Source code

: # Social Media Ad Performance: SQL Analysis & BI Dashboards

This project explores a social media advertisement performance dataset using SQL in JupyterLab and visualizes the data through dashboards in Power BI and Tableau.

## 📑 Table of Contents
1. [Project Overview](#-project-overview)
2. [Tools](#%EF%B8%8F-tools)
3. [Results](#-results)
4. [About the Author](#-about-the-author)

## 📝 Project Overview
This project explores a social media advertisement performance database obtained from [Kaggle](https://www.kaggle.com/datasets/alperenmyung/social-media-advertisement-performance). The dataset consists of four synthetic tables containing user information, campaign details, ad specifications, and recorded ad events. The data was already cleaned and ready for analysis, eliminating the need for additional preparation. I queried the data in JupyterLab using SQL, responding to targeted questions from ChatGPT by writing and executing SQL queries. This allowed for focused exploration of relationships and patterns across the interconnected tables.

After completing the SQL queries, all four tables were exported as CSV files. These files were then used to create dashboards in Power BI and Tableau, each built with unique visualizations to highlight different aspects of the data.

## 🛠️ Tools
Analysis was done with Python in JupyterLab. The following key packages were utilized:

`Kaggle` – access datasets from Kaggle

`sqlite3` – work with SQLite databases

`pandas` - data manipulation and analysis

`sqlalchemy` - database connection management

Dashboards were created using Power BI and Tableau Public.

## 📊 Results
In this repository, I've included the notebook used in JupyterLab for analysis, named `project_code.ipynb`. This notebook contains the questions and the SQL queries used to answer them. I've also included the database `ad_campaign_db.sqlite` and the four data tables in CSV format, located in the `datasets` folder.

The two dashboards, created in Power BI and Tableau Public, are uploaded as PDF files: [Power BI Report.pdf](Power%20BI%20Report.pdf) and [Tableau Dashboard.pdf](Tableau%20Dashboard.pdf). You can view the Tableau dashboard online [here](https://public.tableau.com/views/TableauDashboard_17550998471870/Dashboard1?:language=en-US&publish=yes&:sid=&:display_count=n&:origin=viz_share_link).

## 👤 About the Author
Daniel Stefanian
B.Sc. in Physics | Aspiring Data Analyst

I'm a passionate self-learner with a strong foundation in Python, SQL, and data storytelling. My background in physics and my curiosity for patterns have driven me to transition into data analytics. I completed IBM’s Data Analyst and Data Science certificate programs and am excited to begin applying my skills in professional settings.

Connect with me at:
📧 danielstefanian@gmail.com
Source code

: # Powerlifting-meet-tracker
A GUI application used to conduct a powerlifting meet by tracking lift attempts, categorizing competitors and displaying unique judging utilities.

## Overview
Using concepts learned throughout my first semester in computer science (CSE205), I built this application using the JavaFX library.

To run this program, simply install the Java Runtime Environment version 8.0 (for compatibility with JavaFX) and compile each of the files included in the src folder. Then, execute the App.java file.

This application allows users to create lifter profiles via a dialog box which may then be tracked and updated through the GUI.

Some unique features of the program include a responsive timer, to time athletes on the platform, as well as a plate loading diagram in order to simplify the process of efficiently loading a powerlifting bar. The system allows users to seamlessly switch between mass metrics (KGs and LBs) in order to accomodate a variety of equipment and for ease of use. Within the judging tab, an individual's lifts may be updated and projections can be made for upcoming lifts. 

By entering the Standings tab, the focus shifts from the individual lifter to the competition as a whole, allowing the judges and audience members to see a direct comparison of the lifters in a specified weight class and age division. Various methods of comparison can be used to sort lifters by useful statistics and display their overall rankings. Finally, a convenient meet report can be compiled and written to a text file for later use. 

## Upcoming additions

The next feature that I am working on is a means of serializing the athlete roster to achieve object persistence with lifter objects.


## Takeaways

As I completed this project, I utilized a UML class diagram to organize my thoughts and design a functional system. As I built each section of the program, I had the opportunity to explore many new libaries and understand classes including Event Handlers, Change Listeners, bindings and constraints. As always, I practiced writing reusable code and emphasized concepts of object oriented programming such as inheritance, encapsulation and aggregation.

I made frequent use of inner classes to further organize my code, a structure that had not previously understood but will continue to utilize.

EXERCISE AIM: As the answer, set down only the lines from the data above between the one holding "datasets from Kaggle" and the one holding "## 📊 Results", inclusive, exactly as they read.

OUTPUT BELOW:
`Kaggle` – access datasets from Kaggle

`sqlite3` – work with SQLite databases

`pandas` - data manipulation and analysis

`sqlalchemy` - database connection management

Dashboards were created using Power BI and Tableau Public.

## 📊 Results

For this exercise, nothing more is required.